### [Exercise goal]
Would you copy the full listing that follows without changing a thing?

-------- Provided entries

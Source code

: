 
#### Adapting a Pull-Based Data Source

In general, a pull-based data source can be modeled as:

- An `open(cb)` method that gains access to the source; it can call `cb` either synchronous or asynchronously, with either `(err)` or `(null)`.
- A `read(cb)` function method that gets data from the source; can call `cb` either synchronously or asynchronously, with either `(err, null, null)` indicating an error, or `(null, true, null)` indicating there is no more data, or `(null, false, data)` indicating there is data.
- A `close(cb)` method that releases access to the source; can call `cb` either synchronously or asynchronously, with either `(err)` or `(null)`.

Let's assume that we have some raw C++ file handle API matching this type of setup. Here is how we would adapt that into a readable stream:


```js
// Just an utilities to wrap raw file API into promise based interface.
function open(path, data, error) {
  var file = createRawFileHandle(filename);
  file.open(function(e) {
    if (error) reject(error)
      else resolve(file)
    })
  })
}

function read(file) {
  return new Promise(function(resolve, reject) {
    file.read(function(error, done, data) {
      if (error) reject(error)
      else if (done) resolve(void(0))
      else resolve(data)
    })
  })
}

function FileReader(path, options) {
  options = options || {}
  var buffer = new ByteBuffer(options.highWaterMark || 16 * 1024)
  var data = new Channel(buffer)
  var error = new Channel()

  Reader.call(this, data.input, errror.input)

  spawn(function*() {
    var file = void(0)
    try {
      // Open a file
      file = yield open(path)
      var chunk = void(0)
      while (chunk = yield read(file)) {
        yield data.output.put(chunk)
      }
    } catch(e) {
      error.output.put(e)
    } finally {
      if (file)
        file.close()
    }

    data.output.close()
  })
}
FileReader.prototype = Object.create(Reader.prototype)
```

----------------

### [Answer to this task]
Source code

: 
#### Adapting a Pull-Based Data Source

In general, a pull-based data source can be modeled as:

- An `open(cb)` method that gains access to the source; it can call `cb` either synchronous or asynchronously, with either `(err)` or `(null)`.
- A `read(cb)` function method that gets data from the source; can call `cb` either synchronously or asynchronously, with either `(err, null, null)` indicating an error, or `(null, true, null)` indicating there is no more data, or `(null, false, data)` indicating there is data.
- A `close(cb)` method that releases access to the source; can call `cb` either synchronously or asynchronously, with either `(err)` or `(null)`.

Let's assume that we have some raw C++ file handle API matching this type of setup. Here is how we would adapt that into a readable stream:


```js
// Just an utilities to wrap raw file API into promise based interface.
function open(path, data, error) {
  var file = createRawFileHandle(filename);
  file.open(function(e) {
    if (error) reject(error)
      else resolve(file)
    })
  })
}

function read(file) {
  return new Promise(function(resolve, reject) {
    file.read(function(error, done, data) {
      if (error) reject(error)
      else if (done) resolve(void(0))
      else resolve(data)
    })
  })
}

function FileReader(path, options) {
  options = options || {}
  var buffer = new ByteBuffer(options.highWaterMark || 16 * 1024)
  var data = new Channel(buffer)
  var error = new Channel()

  Reader.call(this, data.input, errror.input)

  spawn(function*() {
    var file = void(0)
    try {
      // Open a file
      file = yield open(path)
      var chunk = void(0)
      while (chunk = yield read(file)) {
        yield data.output.put(chunk)
      }
    } catch(e) {
      error.output.put(e)
    } finally {
      if (file)
        file.close()
    }

    data.output.close()
  })
}
FileReader.prototype = Object.create(Reader.prototype)
```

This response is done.